→ **SUPPLIED DATA**:

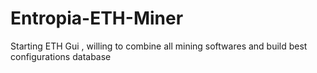 # Entropia-ETH-Miner
Starting ETH Gui , willing to combine all mining softwares and build best configurations database
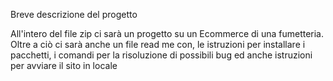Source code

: Breve descrizione del progetto

All'intero del file zip ci sarà un progetto su un Ecommerce di una fumetteria.
Oltre a ciò ci sarà anche un file read me con, le istruzioni per installare i pacchetti, i comandi per la risoluzione di possibili bug ed anche istruzioni per avviare il sito in locale
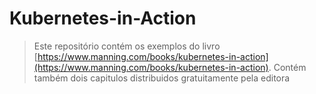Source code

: # Kubernetes-in-Action

> Este repositório contém os exemplos do livro [https://www.manning.com/books/kubernetes-in-action](https://www.manning.com/books/kubernetes-in-action). Contém também dois capitulos distribuidos gratuitamente pela editora



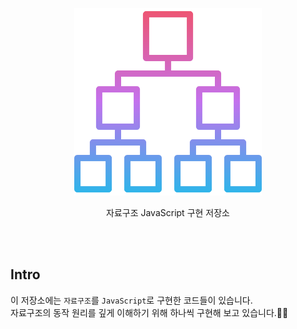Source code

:<p align='center'>
<img src='./logo.png' width='300px'/>
</p>

<p align='center' font-weight='600'>
자료구조 JavaScript 구현 저장소
</p>

<br>
<br>

## Intro

이 저장소에는 `자료구조`를 `JavaScript`로 구현한 코드들이 있습니다.  
자료구조의 동작 원리를 깊게 이해하기 위해 하나씩 구현해 보고 있습니다.💪🏻

<br>
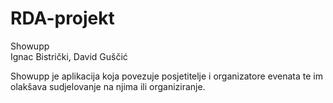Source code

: # RDA-projekt  
Showupp  
Ignac Bistrički, David Guščić  

Showupp je aplikacija koja povezuje posjetitelje i organizatore evenata te im olakšava sudjelovanje na njima ili organiziranje.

→ **WHAT YOU WILL DO**:
Return each line from the material that includes the string "center".

→ **OUTPUT BELOW**:
:<p align='center'>
<p align='center' font-weight='600'>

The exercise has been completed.